____ Information given
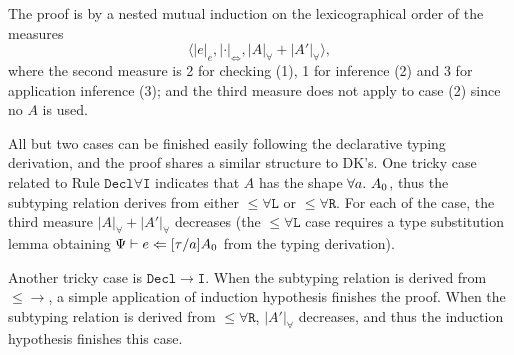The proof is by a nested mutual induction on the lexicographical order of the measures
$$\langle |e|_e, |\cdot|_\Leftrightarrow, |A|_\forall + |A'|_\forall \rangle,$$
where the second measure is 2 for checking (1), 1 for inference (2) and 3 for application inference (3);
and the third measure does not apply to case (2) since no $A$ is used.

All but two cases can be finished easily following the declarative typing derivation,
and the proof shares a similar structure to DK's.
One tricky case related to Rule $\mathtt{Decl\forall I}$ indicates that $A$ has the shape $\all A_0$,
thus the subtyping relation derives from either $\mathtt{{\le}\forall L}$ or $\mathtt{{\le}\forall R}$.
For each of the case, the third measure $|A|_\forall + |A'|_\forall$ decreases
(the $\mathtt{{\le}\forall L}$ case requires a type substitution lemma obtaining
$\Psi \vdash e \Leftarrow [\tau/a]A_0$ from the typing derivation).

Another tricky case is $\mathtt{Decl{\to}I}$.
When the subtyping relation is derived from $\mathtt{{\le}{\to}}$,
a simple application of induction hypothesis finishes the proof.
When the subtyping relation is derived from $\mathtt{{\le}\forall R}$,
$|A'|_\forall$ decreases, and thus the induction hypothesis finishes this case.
________
____ Information given
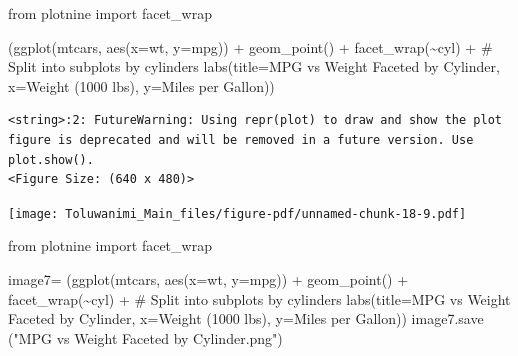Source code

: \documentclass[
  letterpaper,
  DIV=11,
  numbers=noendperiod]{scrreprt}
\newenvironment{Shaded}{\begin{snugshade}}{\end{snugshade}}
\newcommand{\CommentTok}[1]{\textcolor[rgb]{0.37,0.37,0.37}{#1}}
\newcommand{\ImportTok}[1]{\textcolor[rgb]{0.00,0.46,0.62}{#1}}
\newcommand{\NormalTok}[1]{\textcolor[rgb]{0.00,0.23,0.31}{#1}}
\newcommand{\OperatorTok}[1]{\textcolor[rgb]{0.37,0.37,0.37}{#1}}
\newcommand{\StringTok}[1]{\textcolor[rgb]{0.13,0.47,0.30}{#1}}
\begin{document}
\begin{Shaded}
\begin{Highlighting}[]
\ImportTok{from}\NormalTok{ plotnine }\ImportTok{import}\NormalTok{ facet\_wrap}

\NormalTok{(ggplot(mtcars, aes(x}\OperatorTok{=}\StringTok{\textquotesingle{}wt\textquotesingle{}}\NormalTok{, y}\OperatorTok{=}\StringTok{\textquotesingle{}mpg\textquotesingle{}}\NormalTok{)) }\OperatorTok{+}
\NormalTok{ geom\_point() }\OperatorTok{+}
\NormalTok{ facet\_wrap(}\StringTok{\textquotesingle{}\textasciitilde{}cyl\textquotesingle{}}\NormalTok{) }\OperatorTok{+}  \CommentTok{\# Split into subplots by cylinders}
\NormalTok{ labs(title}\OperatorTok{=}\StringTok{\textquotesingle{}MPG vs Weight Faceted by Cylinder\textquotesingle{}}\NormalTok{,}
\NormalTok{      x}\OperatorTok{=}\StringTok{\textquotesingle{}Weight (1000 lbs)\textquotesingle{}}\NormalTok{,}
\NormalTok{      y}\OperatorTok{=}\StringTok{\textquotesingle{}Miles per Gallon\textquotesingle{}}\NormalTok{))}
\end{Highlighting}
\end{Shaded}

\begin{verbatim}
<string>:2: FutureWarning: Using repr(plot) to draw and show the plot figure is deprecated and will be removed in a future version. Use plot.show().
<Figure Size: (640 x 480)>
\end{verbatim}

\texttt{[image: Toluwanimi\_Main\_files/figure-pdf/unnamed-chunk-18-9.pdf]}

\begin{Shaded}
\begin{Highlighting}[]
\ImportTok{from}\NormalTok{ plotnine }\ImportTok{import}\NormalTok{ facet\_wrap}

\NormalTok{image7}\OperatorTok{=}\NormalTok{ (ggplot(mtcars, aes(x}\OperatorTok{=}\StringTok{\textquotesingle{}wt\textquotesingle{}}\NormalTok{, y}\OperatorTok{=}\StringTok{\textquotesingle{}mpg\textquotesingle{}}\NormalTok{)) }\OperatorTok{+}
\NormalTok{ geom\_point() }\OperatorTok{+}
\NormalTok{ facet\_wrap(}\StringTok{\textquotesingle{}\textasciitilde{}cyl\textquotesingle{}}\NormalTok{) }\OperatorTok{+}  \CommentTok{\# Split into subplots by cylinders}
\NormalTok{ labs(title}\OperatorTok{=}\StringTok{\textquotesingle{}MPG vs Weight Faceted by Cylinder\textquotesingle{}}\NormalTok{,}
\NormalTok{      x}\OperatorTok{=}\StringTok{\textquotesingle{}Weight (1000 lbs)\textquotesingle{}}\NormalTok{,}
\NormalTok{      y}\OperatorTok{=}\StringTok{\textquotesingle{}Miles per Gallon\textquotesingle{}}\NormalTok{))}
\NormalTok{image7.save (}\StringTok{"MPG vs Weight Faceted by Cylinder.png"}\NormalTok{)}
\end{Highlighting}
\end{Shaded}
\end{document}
________
**Instructions to follow**:
Using the entries above, output exactly the lines between the line holding "All but two" and the line holding "finishes this case.", end lines included, and nothing more.

**Answer to this exercise**:
All but two cases can be finished easily following the declarative typing derivation,
and the proof shares a similar structure to DK's.
One tricky case related to Rule $\mathtt{Decl\forall I}$ indicates that $A$ has the shape $\all A_0$,
thus the subtyping relation derives from either $\mathtt{{\le}\forall L}$ or $\mathtt{{\le}\forall R}$.
For each of the case, the third measure $|A|_\forall + |A'|_\forall$ decreases
(the $\mathtt{{\le}\forall L}$ case requires a type substitution lemma obtaining
$\Psi \vdash e \Leftarrow [\tau/a]A_0$ from the typing derivation).

Another tricky case is $\mathtt{Decl{\to}I}$.
When the subtyping relation is derived from $\mathtt{{\le}{\to}}$,
a simple application of induction hypothesis finishes the proof.
When the subtyping relation is derived from $\mathtt{{\le}\forall R}$,
$|A'|_\forall$ decreases, and thus the induction hypothesis finishes this case.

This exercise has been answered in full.